**Task description**
For the entries below, state how many lines contain the word "specialists" and add nothing else.

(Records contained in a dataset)
▬▬▬▬▬▬▬▬▬▬

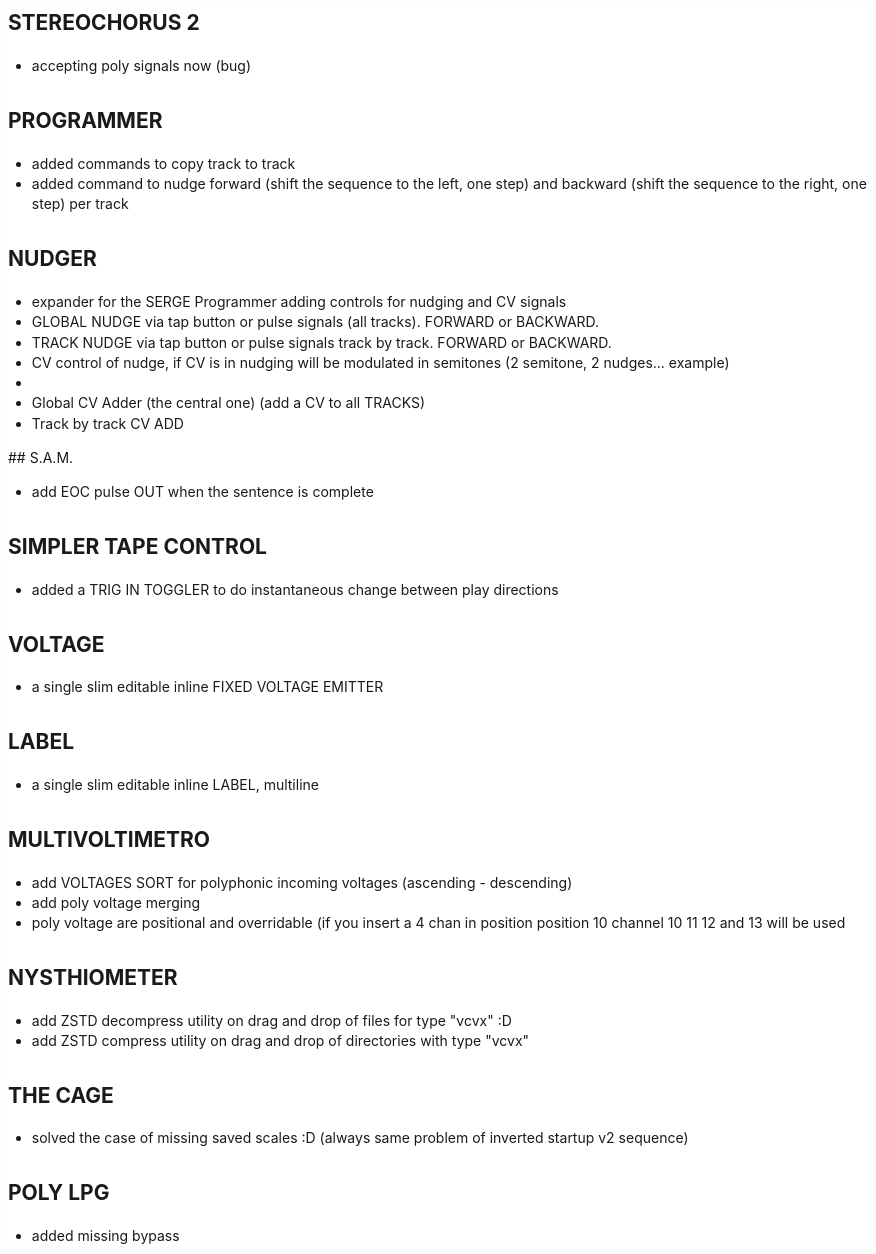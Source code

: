 ## STEREOCHORUS 2
* accepting poly signals now (bug)

## PROGRAMMER
* added commands to copy track to track
* added command to nudge forward (shift the sequence to the left, one step) and backward (shift the sequence to the right, one step) per track

## NUDGER
* expander for the SERGE Programmer adding controls for nudging and CV signals  
* GLOBAL NUDGE via tap button or pulse signals (all tracks). FORWARD or BACKWARD.  
* TRACK NUDGE via tap button or pulse signals track by track. FORWARD or BACKWARD.  
* CV control of nudge, if CV is in nudging will be modulated in semitones (2 semitone, 2 nudges... example)  
*
* Global CV Adder (the central one) (add a CV to all TRACKS)  
* Track by track CV ADD  

## S.A.M.
* add EOC pulse OUT when the sentence is complete

## SIMPLER TAPE CONTROL
* added a TRIG IN TOGGLER to do instantaneous change between play directions

## VOLTAGE
* a single slim editable inline FIXED VOLTAGE EMITTER 

## LABEL
* a single slim editable inline LABEL, multiline

## MULTIVOLTIMETRO
* add VOLTAGES SORT for polyphonic incoming voltages (ascending - descending)
* add poly voltage merging
* poly voltage are positional and overridable (if you insert a 4 chan in position position 10
channel 10 11 12 and 13 will be used

## NYSTHIOMETER
* add ZSTD decompress utility on drag and drop of files for type "vcvx" :D
* add ZSTD compress utility on drag and drop of directories with type "vcvx"

## THE CAGE
* solved the case of missing saved scales :D (always same problem of inverted startup v2 sequence)

## POLY LPG
* added missing bypass
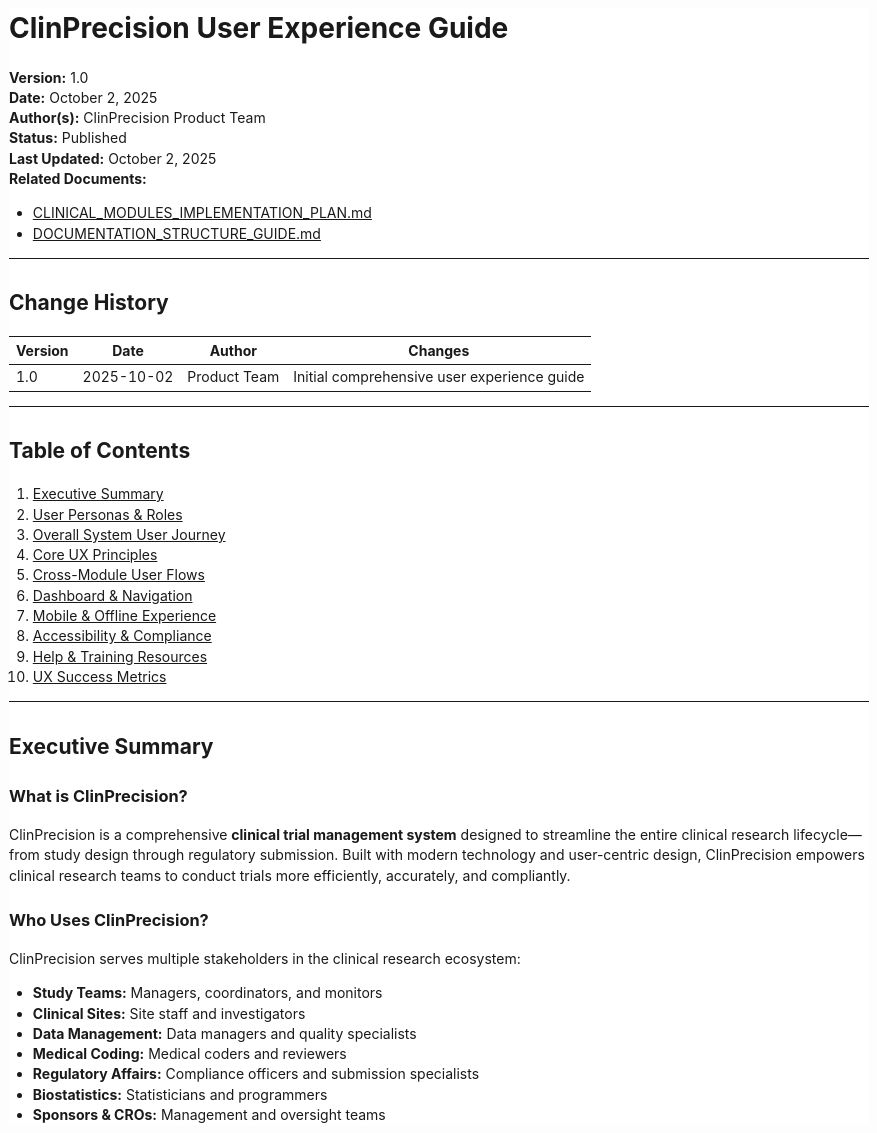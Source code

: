 # ClinPrecision User Experience Guide

**Version:** 1.0  
**Date:** October 2, 2025  
**Author(s):** ClinPrecision Product Team  
**Status:** Published  
**Last Updated:** October 2, 2025  
**Related Documents:** 
- [CLINICAL_MODULES_IMPLEMENTATION_PLAN.md](./CLINICAL_MODULES_IMPLEMENTATION_PLAN.md)
- [DOCUMENTATION_STRUCTURE_GUIDE.md](./DOCUMENTATION_STRUCTURE_GUIDE.md)

---

## Change History

| Version | Date | Author | Changes |
|---------|------|--------|---------|
| 1.0 | 2025-10-02 | Product Team | Initial comprehensive user experience guide |

---

## Table of Contents

1. [Executive Summary](#executive-summary)
2. [User Personas & Roles](#user-personas--roles)
3. [Overall System User Journey](#overall-system-user-journey)
4. [Core UX Principles](#core-ux-principles)
5. [Cross-Module User Flows](#cross-module-user-flows)
6. [Dashboard & Navigation](#dashboard--navigation)
7. [Mobile & Offline Experience](#mobile--offline-experience)
8. [Accessibility & Compliance](#accessibility--compliance)
9. [Help & Training Resources](#help--training-resources)
10. [UX Success Metrics](#ux-success-metrics)

---

## Executive Summary

### What is ClinPrecision?

ClinPrecision is a comprehensive **clinical trial management system** designed to streamline the entire clinical research lifecycle—from study design through regulatory submission. Built with modern technology and user-centric design, ClinPrecision empowers clinical research teams to conduct trials more efficiently, accurately, and compliantly.

### Who Uses ClinPrecision?

ClinPrecision serves multiple stakeholders in the clinical research ecosystem:
- **Study Teams:** Managers, coordinators, and monitors
- **Clinical Sites:** Site staff and investigators
- **Data Management:** Data managers and quality specialists
- **Medical Coding:** Medical coders and reviewers
- **Regulatory Affairs:** Compliance officers and submission specialists
- **Biostatistics:** Statisticians and programmers
- **Sponsors & CROs:** Management and oversight teams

▬▬▬▬▬▬▬▬▬▬

**Task output**
2